Un gran rollo de maroma apareció a un lado de la habitación.
  • No podrá moverse y de la niña sólo quiero algo de su sangre. Aquí tienes el puñal con el que debes realizar los cortes.

Un puñal con la empuñadura en forma de cola escorpión fue lo siguiente en aparecer apoyado en la cuerda.

  • Una vez que tengas la sangre de la niña, quémala y mata a la vieja. Podremos comenzar el rito de mi liberación.
  • ¿Qué hago con la madre?

Preguntó Esteban.

  • ¿La controlas?
  • Sí, a mi merced. Bajo los efectos de la Pasiflora.
  • ¡Da igual! Lo que quieras. Disfrútala como hembra y luego acaba con ella. No tiene valor para mi.
  • Gracias amo. Así lo haré.


 Esteban salió de la estrella pentagonal y toda la estancia volvió a estar como estaba. Recogió la cuerda y el puñal. Se fue nuevamente por el pasillo hasta el otro lado.
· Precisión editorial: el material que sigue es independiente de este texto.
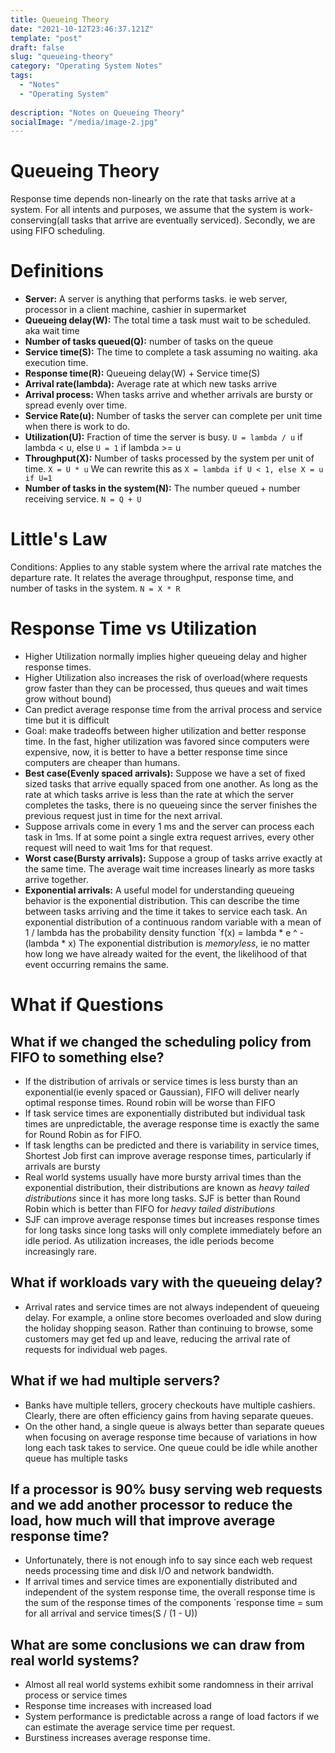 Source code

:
 ```yaml
---
title: Queueing Theory
date: "2021-10-12T23:46:37.121Z"
template: "post"
draft: false
slug: "queueing-theory"
category: "Operating System Notes"
tags:
  - "Notes"
  - "Operating System"
  
description: "Notes on Queueing Theory"
socialImage: "/media/image-2.jpg"
---
```


# Queueing Theory
Response time depends non-linearly on the rate that tasks arrive at a system. For all intents and purposes, we assume that the system is work-conserving(all tasks that arrive are eventually serviced). Secondly, we are using FIFO scheduling.

# Definitions
- **Server:** A server is anything that performs tasks. ie web server, processor in a client machine, cashier in supermarket
- **Queueing delay(W):** The total time a task must wait to be scheduled. aka wait time
- **Number of tasks queued(Q):** number of tasks on the queue
- **Service time(S):** The time to complete a task assuming no waiting. aka execution time.
- **Response time(R):** Queueing delay(W) + Service time(S)
- **Arrival rate(lambda):** Average rate at which new tasks arrive
- **Arrival process:** When tasks arrive and whether arrivals are bursty or spread evenly over time.
- **Service Rate(u):** Number of tasks the server can complete per unit time when there is work to do.
- **Utilization(U):** Fraction of time the server is busy. `U = lambda / u` if lambda < u, else `U = 1` if lambda >= u
- **Throughput(X):** Number of tasks processed by the system per unit of time. `X = U * u` We can rewrite this as `X = lambda if U < 1, else X = u if U=1`
- **Number of tasks in the system(N):** The number queued + number receiving service. `N = Q + U`

# Little's Law
Conditions: Applies to any stable system where the arrival rate matches the departure rate. It relates the average throughput, response time, and number of tasks in the system.
`N = X * R`

# Response Time vs Utilization
- Higher Utilization normally implies higher queueing delay and higher response times.
- Higher Utilization also increases the risk of overload(where requests grow faster than they can be processed, thus queues and wait times grow without bound)
- Can predict average response time from the arrival process and service time but it is difficult
- Goal: make tradeoffs between higher utilization and better response time. In the fast, higher utilization was favored since computers were expensive, now, it is better to have a better response time since computers are cheaper than humans.
- **Best case(Evenly spaced arrivals):** Suppose we have a set of fixed sized tasks that arrive equally spaced from one another. As long as the rate at which tasks arrive is less than the rate at which the server completes the tasks, there is no queueing since the server finishes the previous request just in time for the next arrival.
- Suppose arrivals come in every 1 ms and the server can process each task in 1ms. If at some point a single extra request arrives, every other request will need to wait 1ms for that request.
- **Worst case(Bursty arrivals):** Suppose a group of tasks arrive exactly at the same time. The average wait time increases linearly as more tasks arrive together. 
- **Exponential arrivals:** A useful model for understanding queueing behavior is the exponential distribution. This can describe the time between tasks arriving and the time it takes to service each task.
An exponential distribution of a continuous random variable with a mean of 1 / lambda has the probability density function `f(x) = lambda * e ^ -(lambda * x)
The exponential distribution is *memoryless*, ie no matter how long we have already waited for the event, the likelihood of that event occurring remains the same.

# What if Questions

## What if we changed the scheduling policy from FIFO to something else?
- If the distribution of arrivals or service times is less bursty than an exponential(ie evenly spaced or Gaussian), FIFO will deliver nearly optimal response times. Round robin will be worse than FIFO
- If task service times are exponentially distributed but individual task times are unpredictable, the average response time is exactly the same for Round Robin as for FIFO.
- If task lengths can be predicted and there is variability in service times, Shortest Job first can improve average response times, particularly if arrivals are bursty
- Real world systems usually have more bursty arrival times than the exponential distribution, their distributions are known as *heavy tailed distributions* since it has more long tasks. SJF is better than Round Robin which is better than FIFO for *heavy tailed distributions*
- SJF can improve average response times but increases response times for long tasks since long tasks will only complete immediately before an idle period. As utilization increases, the idle periods become increasingly rare.

## What if workloads vary with the queueing delay?
- Arrival rates and service times are not always independent of queueing delay. For example, a online store becomes overloaded and slow during the holiday shopping season. Rather than continuing to browse, some customers may get fed up and leave, reducing the arrival rate of requests for individual web pages.

## What if we had multiple servers?
- Banks have multiple tellers, grocery checkouts have multiple cashiers. Clearly, there are often efficiency gains from having separate queues.
- On the other hand, a single queue is always better than separate queues when focusing on average response time because of variations in how long each task takes to service. One queue could be idle while another queue has multiple tasks

## If a processor is 90% busy serving web requests and we add another processor to reduce the load, how much will that improve average response time?
- Unfortunately, there is not enough info to say since each web request needs processing time and disk I/O and network bandwidth. 
- If arrival times and service times are exponentially distributed and independent of the system response time, the overall response time is the sum of the response times of the components `response time = sum for all arrival and service times(S / (1 - U))

## What are some conclusions we can draw from real world systems?
- Almost all real world systems exhibit some randomness in their arrival process or service times
- Response time increases with increased load
- System performance is predictable across a range of load factors if we can estimate the average service time per request.
- Burstiness increases average response time.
Abrió la puerta contraria y entró en una capilla. Al fondo había un altar de mármol con cadenas enganchadas mediante tuercas y terminadas en grilletes. Coronaba la estancia una gran cruz invertida colgada mediante hilo metálico. Las tres vidrieras dibujaban escenas bíblicas cuyo protagonista era Satanás: La serpiente junto a Adán y Eva. Hablándole al oído a Caín. Haciendo dudar a Cristo en su cruz. De cada ventana colgaba una cortina negra y el piso era de mármol, negro y verde. De las paredes, cadenas enganchadas, terminadas en grilletes. Dejó el puñal y las cuerdas sobre el altar.